後輩が手伝いに行ったのに、僕だけなんだか悪いなァ。
そう思っていると、川谷さんがテーブルに菓子を運んできた。
そしてそのまま僕の正面に座ると……何故か、僕の顔をジーッと見つめた。
「……うん? どうかした?」
「い、いえ。その……」
「なに? 気になることがあれば、なんでも聞いていいよ」
「……じゃあ、お言葉に甘えて」
後輩からの質問なんて、少しドキドキするなァ。
灰谷君のことか、それとも生徒会のことかな……なんて思って待ち構えていたところ、彼女からは予想外の問いかけが。
「柳谷先輩って、中学生の頃のあたしと会ったことあります?」
「え?」
一瞬、ドキッとしてしまった。
何故なら会ったことがあるから。謎のヒーロークダンとして。
でも、そういう意味ではないだろう。きっと町中でとか、そもそも中学校でも先輩後輩なのだから会う機会はあったと思うし。

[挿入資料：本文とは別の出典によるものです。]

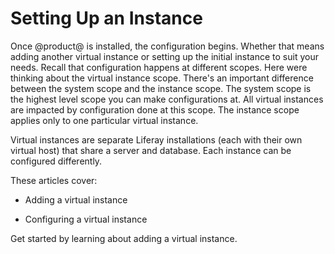 # Setting Up an Instance [](id=setting-up-an-instance)

Once @product@ is installed, the configuration begins. Whether that means adding
another virtual instance or setting up the initial instance to suit your needs.
Recall that configuration happens at different scopes. Here were thinking about
the virtual instance scope. There's an important difference between the system
scope and the instance scope. The system scope is the highest level scope you
can make configurations at. All virtual instances are impacted by configuration
done at this scope. The instance scope applies only to one particular virtual
instance. 

Virtual instances are separate Liferay installations (each with their own
virtual host) that share a server and database. Each instance can be configured
differently.

These articles cover:

- Adding a virtual instance

- Configuring a virtual instance

Get started by learning about adding a virtual instance.


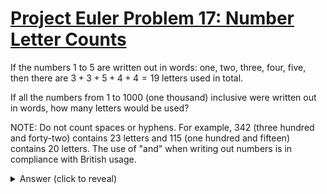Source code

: # [Project Euler Problem 17: Number Letter Counts](https://projecteuler.net/problem=17)

If the numbers $1$ to $5$ are written out in words: one, two, three, four, five,
then there are $3 + 3 + 5 + 4 + 4 = 19$ letters used in total.

If all the numbers from $1$ to $1000$ (one thousand) inclusive were written out
in words, how many letters would be used?

NOTE: Do not count spaces or hyphens. For example, $342$ (three hundred and
forty-two) contains $23$ letters and $115$ (one hundred and fifteen) contains
$20$ letters. The use of "and" when writing out numbers is in compliance with
British usage.

<details>
<summary>Answer (click to reveal)</summary>

</details>
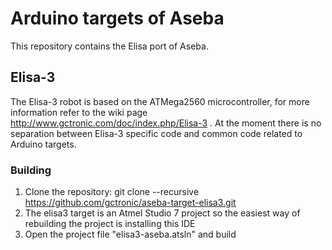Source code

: # Arduino targets of Aseba
This repository contains the Elisa port of Aseba.

## Elisa-3
The Elisa-3 robot is based on the ATMega2560 microcontroller, for more information refer to the wiki page http://www.gctronic.com/doc/index.php/Elisa-3 .
At the moment there is no separation between Elisa-3 specific code and common code related to Arduino targets.

### Building
1. Clone the repository: git clone --recursive https://github.com/gctronic/aseba-target-elisa3.git
2. The elisa3 target is an Atmel Studio 7 project so the easiest way of rebuilding the project is installing this IDE
3. Open the project file "elisa3-aseba.atsln" and build



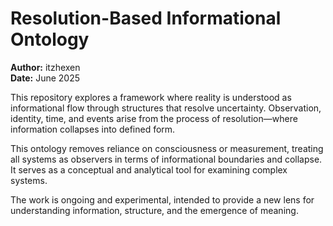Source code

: # Resolution-Based Informational Ontology

**Author:** itzhexen  
**Date:** June 2025

This repository explores a framework where reality is understood as informational flow through structures that resolve uncertainty. Observation, identity, time, and events arise from the process of resolution—where information collapses into defined form.

This ontology removes reliance on consciousness or measurement, treating all systems as observers in terms of informational boundaries and collapse. It serves as a conceptual and analytical tool for examining complex systems.

The work is ongoing and experimental, intended to provide a new lens for understanding information, structure, and the emergence of meaning.
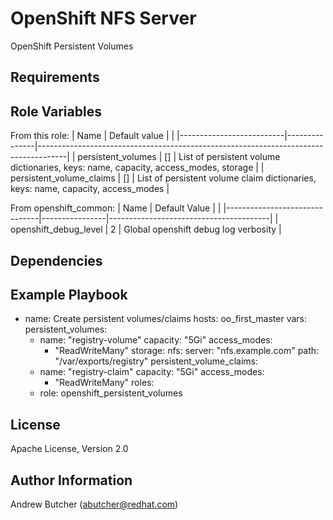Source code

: OpenShift NFS Server
====================

OpenShift Persistent Volumes

Requirements
------------

Role Variables
--------------

From this role:
| Name                     | Default value |                                                                                     |
|--------------------------|---------------|-------------------------------------------------------------------------------------|
| persistent_volumes       | []            | List of persistent volume dictionaries, keys: name, capacity, access_modes, storage |
| persistent_volume_claims | []            | List of persistent volume claim dictionaries, keys: name, capacity, access_modes    |


From openshift_common:
| Name                          | Default Value  |                                        |
|-------------------------------|----------------|----------------------------------------|
| openshift_debug_level         | 2              | Global openshift debug log verbosity   |


Dependencies
------------


Example Playbook
----------------

- name: Create persistent volumes/claims
  hosts: oo_first_master
  vars:
    persistent_volumes:
    - name: "registry-volume"
      capacity: "5Gi"
      access_modes:
      - "ReadWriteMany"
      storage:
        nfs:
          server: "nfs.example.com"
          path: "/var/exports/registry"
    persistent_volume_claims:
    - name: "registry-claim"
      capacity: "5Gi"
      access_modes:
      - "ReadWriteMany"
  roles:
  - role: openshift_persistent_volumes

License
-------

Apache License, Version 2.0

Author Information
------------------

Andrew Butcher (abutcher@redhat.com)
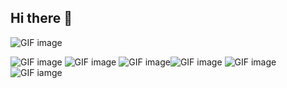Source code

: ## Hi there 👋

<!--
**naqirraza99/naqirraza99** is a ✨ _special_ ✨ repository because its `README.md` (this file) appears on your GitHub profile.

Here are some ideas to get you started:

- 🔭 I’m currently working on ...
- 🌱 I’m currently learning ...
- 👯 I’m looking to collaborate on ...
- 🤔 I’m looking for help with ...
- 💬 Ask me about ...
- 📫 How to reach me: ...
- 😄 Pronouns: ...
- ⚡ Fun fact: ...

-->
<img src="https://user-images.githubusercontent.com/74038190/212750999-42ff8a64-dad8-4772-9648-849968543991.gif" alt="GIF image"> 

<img src="https://user-images.githubusercontent.com/74038190/212257472-08e52665-c503-4bd9-aa20-f5a4dae769b5.gif" alt="GIF image"> <img src="https://user-images.githubusercontent.com/74038190/212257468-1e9a91f1-b626-4baa-b15d-5c385dfa7ed2.gif" alt="GIF image"> <img src="https://walkntalkmedia.com/wp-content/uploads/2019/06/giphy.gif" alt="GIF image"><img src="https://user-images.githubusercontent.com/74038190/212257465-7ce8d493-cac5-494e-982a-5a9deb852c4b.gif" alt="GIF image"> <img src="https://media.lordicon.com/icons/wired/flat/1324-c-code-language.gif" alt="GIF image"> <img src="https://user-images.githubusercontent.com/74038190/212281775-b468df30-4edc-4bf8-a4ee-f52e1aaddc86.gif" alt="GIF iamge">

しかしながら彼女たちの顔を見た記憶は無い。生徒数が多いとは言えないが、それでも全員の顔なんて覚えているはずないのだから、当たり前か。
「たぶん、無い……かな」
「そう、ですか」
「どうして? どこかで僕を見かけたことでもあった?」
「あ、いえ……その……」
モジモジとする彼女に、僕は首を傾げた。
どうしてそんな質問をしたのか気になるけど。僕のそっくりさんという可能性もあるのだし、見かけたなら見かけたと言ってくれればいいと思う。
「……柳谷先輩って」
「うん?」
「仮面を付けて、あたしたちを助けてくれた人……だったりします?」
「ブフォッ⁉」
思わぬ質問に、僕は盛大に取り乱した。
どうしてバレたんだろう。それより、まずは冷静に取り繕わないと。
「な、ななな、なん、なんのこと?」
あ、駄目だ。この反応では自分ですと白状しているも同然。
想定外すぎて反応しちゃったが、喋る前に球体のフラット機能で落ち着くこともできたのに。僕の馬鹿め。
「う、うそ……まさか、本当に……?」
「あ、いや……その……」
「ほ、本当に柳谷先輩が、あの時の……?」
「……ち、違うよ? 僕がそんな凄い人なはず無いじゃん? 何を根拠に?」
取り乱しながらも、僕は必死に否定しようとする。
それにしたって、どうしてバレたんだろう?
「……前に先輩にその話をした時「シャイだったんじゃないかな、顔を隠しているくらいだし」って言ったじゃないですか」
「え? ああ、言ったね」
「どうして顔を隠していたこと、知ってたんですか? 新聞にもヒーローの仮装としか書いてなかったはずなのに」
「えっ⁉」
「それがずっと引っかかっていたんです」
そこまで指摘されて、僕は新聞の記事を思い返す。
そして指摘通りのミスをしていたと気付き、愕然とした。
「えっと、それは……ヒーローの仮装といえば仮面だと思ってさ」
「違うなら、さっきからどうしてそんなに動揺を?」
「あー……そういえば、現場にいた人からも聞いたんだった、かな?」
「……あの時、その場にいたのはあたしたち四人と先生だけです。先生はその人を見ていなかったそうなので、そうなるとあたしたち四人のうち誰かですよね? そのうちの誰ですか?」
「え、ええと……」
しどろもどろになって、僕は思わず彼女から目を逸らす。
この川谷さんって子、普段は大人しそうなのに、ここぞという時は全力で捲し立てるなァ。これはもう言い逃れできそうにない。
「……あら? どうしたの、花子?」
「あ! ご、ごめん、僕、ちょっとトイレ」
お手洗いから戻って来た滝村さんを見て、僕はチャンスとばかりに入れ替わりでトイレに逃げ込むことにした。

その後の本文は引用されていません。